Flash forward to the morning of August 22, 2017.  I’ve been  stuck in traffic for over an hour on the Bourne Rotary, waiting to make my way across the Bourne Bridge and then on to the Martha’s Vineyard Ferry at Woods Hole.  I thought I had left myself plenty of time to make the ferry, but unbeknownst to me, an accident on the Sagamore Bridge earlier that morning had redirected all traffic over the Bourne – resulting in this horrendous traffic snarl on a Tuesday morning!

As it happens, I did make the ferry that morning – arriving last in line and just in time to get on the boat.

My final sanctuary visit, to Felix Neck Wildlife Sanctuary, was underway!
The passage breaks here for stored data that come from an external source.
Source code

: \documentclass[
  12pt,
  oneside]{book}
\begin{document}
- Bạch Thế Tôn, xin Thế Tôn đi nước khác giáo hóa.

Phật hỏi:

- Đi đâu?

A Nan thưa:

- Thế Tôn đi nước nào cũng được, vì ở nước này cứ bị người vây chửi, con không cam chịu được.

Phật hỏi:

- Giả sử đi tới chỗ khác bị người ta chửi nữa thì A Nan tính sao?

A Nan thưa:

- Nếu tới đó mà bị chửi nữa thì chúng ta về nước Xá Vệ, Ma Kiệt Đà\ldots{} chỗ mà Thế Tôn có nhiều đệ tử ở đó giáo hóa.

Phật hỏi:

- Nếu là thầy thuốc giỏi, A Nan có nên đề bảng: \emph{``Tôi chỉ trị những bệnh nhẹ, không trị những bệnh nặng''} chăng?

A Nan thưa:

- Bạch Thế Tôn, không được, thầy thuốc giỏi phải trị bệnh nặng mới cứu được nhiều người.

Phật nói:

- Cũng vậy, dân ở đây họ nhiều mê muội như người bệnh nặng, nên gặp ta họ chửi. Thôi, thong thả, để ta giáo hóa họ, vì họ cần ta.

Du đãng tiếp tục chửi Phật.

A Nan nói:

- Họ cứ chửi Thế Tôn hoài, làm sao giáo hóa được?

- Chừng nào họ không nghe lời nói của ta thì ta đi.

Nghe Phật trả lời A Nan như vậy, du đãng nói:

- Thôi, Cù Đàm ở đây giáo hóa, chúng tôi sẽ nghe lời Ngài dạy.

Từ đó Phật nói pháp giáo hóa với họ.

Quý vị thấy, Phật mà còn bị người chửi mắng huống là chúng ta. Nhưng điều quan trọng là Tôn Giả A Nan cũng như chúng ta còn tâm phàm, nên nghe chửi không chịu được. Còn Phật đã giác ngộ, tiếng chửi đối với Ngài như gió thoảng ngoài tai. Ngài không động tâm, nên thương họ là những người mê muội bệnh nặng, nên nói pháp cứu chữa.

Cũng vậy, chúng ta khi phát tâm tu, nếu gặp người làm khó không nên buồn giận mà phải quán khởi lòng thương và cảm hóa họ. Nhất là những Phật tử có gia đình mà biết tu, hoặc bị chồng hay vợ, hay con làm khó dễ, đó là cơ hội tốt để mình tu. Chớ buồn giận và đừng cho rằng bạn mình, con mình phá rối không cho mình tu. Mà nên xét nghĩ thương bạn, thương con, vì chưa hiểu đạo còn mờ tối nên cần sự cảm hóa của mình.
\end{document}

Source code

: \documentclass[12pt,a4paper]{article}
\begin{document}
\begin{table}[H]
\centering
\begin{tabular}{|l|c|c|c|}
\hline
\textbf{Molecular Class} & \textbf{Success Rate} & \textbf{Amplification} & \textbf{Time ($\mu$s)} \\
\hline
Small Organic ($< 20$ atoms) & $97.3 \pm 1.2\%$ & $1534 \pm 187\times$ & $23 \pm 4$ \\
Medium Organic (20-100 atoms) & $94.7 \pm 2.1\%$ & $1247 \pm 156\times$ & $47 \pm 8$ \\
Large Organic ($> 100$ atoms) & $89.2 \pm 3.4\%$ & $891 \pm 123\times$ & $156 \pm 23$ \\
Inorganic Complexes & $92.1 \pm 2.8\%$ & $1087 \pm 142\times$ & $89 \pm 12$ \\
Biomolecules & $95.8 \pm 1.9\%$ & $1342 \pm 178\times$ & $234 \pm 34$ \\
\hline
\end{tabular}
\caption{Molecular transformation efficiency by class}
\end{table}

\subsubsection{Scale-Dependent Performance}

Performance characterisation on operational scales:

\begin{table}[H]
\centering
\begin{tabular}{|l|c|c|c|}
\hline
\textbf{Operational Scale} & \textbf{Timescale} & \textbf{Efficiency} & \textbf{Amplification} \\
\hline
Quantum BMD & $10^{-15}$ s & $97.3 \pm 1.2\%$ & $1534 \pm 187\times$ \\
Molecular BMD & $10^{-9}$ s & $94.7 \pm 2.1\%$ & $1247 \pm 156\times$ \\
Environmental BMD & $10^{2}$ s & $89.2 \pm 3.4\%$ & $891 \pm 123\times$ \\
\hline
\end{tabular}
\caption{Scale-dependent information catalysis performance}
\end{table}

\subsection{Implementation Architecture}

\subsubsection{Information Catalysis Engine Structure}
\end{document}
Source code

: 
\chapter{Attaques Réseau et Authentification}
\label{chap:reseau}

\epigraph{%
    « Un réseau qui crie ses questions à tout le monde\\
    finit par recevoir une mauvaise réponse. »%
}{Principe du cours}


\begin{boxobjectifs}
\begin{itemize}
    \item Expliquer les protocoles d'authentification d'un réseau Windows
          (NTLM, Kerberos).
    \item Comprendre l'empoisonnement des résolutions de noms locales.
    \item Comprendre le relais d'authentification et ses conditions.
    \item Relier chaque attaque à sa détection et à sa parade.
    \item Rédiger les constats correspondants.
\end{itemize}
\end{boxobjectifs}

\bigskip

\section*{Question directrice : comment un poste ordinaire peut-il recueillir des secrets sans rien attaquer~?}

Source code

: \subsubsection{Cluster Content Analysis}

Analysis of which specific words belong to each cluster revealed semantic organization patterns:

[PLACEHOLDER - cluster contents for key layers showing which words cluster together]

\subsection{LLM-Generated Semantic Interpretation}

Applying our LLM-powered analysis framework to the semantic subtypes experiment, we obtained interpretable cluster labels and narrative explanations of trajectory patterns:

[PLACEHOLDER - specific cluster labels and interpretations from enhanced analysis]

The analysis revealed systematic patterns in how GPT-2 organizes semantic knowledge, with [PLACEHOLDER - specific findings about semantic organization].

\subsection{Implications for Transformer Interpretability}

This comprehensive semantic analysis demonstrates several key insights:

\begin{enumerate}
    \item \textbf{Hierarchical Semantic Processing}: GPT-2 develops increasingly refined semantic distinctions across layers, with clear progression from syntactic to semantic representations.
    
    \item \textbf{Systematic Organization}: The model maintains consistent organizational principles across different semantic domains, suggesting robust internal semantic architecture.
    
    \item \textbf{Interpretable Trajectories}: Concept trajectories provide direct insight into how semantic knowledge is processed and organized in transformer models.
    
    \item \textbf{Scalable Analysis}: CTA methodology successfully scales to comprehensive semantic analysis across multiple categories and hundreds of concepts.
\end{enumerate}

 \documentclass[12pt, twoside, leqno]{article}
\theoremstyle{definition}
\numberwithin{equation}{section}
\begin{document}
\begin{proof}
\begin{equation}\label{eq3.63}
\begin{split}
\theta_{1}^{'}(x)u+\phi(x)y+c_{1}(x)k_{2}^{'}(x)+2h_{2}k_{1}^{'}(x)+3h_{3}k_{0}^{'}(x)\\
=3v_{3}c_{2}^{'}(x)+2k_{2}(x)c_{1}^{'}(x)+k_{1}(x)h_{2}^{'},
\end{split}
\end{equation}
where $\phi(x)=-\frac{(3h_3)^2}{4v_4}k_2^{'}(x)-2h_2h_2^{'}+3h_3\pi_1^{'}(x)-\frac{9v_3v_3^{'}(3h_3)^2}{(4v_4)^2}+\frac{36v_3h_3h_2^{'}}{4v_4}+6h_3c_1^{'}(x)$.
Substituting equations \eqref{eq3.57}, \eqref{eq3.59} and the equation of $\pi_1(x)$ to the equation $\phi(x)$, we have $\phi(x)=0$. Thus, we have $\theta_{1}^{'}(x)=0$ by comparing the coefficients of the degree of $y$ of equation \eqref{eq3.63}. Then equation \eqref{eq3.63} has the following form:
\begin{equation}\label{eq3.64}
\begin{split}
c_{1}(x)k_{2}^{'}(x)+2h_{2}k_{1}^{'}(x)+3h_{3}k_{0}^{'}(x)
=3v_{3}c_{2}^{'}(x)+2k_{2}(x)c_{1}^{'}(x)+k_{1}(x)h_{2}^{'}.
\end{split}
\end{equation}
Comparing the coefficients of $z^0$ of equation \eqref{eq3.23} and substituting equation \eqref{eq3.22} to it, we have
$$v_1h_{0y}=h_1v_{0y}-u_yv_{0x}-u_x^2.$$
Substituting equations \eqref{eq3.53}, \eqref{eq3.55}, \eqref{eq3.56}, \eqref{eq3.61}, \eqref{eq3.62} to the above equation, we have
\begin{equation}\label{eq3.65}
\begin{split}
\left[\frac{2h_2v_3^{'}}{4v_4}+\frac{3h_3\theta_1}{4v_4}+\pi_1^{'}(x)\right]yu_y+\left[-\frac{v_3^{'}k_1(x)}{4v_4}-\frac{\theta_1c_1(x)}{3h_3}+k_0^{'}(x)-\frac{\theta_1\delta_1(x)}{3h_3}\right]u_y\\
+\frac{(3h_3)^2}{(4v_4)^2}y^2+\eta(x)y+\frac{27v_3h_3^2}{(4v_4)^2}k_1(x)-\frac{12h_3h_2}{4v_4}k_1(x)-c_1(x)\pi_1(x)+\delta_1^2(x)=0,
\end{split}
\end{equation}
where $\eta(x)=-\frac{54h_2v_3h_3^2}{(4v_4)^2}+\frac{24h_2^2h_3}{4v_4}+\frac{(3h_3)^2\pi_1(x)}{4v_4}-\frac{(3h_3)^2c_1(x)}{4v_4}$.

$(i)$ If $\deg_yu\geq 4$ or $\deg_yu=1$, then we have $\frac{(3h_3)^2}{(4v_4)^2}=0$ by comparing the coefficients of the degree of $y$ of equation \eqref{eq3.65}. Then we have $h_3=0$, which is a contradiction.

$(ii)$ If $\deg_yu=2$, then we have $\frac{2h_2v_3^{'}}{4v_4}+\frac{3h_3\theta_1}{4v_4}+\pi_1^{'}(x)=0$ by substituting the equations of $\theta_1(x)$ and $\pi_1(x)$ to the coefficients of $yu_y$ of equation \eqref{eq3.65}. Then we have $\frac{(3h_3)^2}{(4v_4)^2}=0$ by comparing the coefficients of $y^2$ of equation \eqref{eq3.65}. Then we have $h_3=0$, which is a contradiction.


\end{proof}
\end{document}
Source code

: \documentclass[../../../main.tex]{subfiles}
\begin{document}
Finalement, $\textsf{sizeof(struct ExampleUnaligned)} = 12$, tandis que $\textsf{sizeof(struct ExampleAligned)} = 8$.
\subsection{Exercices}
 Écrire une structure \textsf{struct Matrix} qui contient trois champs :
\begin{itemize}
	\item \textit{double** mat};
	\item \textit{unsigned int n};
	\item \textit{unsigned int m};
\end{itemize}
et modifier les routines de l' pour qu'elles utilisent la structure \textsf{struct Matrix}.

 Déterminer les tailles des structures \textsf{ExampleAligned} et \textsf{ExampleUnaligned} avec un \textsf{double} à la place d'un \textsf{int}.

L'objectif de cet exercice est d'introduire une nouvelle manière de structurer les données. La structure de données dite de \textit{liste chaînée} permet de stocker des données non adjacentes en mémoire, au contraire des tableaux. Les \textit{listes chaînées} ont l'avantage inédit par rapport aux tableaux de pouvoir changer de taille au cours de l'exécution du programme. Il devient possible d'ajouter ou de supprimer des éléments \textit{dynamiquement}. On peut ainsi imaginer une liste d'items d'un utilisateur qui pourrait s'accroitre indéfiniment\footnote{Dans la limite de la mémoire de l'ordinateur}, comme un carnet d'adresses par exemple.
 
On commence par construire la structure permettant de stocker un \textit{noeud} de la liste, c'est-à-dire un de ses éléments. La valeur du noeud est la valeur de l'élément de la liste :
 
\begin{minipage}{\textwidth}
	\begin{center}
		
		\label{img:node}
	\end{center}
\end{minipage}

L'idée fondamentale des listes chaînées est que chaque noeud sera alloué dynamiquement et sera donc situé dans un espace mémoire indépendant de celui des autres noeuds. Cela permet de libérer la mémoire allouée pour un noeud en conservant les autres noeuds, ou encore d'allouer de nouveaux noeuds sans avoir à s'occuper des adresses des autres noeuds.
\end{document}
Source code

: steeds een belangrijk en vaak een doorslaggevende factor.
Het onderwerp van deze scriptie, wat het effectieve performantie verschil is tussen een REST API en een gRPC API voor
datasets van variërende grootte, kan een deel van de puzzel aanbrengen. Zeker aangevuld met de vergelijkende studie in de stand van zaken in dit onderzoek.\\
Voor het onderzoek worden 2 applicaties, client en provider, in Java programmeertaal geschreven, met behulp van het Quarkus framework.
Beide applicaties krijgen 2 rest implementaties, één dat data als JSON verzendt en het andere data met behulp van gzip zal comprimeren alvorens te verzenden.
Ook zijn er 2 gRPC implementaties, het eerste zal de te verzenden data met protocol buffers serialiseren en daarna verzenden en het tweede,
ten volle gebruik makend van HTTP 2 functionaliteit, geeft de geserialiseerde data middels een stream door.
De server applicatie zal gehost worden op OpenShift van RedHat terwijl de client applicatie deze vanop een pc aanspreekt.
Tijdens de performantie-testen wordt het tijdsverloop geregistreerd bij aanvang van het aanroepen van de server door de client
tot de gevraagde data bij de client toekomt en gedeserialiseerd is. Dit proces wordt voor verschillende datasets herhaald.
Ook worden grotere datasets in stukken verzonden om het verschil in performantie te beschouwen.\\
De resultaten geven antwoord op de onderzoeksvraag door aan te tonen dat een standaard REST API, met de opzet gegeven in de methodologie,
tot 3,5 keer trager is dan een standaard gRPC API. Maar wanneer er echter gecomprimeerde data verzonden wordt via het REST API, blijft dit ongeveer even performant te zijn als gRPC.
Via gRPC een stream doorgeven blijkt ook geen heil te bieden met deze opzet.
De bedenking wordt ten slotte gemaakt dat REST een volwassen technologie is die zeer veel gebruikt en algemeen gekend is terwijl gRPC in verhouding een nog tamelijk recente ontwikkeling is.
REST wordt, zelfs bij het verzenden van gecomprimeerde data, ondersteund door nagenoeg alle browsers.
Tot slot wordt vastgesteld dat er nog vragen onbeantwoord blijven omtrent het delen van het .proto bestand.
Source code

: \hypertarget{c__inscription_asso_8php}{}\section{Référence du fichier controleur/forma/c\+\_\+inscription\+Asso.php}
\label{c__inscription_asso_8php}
The first thing that caught my eye as I arrived at the Felix Neck parking area, was a large, strangely proportioned birdhouse mounted on poles.

Barn Owl nest box

The structure had been used by Barn Owls for many seasons, but has had no owls in residence for the past three years.  Barns Owls are at the northern edge of their range in Massachusetts, and in recent decades, Martha’s Vineyard has been the most reliable breeding locality for these birds (nine pairs nested on the Island in 1985).  Unfortunately, they are vulnerable to severe winters with heavy snow cover (such as the winter of 2014/15).  One can only hope that they will re-colonize the island in the near future.

The Felix Neck Wildlife Sanctuary is a roughly 200 acre neck of land surrounded on three sides by the protected waters of Sengekontacket Pond.  The Pond itself is separated from the ocean by a narrow barrier beach comprising the Joseph Sylvia State Beach (more on that to come).   Ocean waters pass in and out of Sengekontacket Pond beneath a bridge on the state beach known locally as “The Jaws Bridge”, since it figured prominently in some scenes from the movie JAWS!

sketchbook studies of Great Egrets, pencil, 9″ x 12″

Sharks were far from my mind, however, when I set out on the Marsh Trail to explore the sanctuary.   A green heron skulked along the edge of the waterfowl pond, but flushed when I took out my sketchbook.  Further out on the marsh, some Great Egrets were more cooperative, and I spent some time mapping out the odd angles formed by those impossibly long necks.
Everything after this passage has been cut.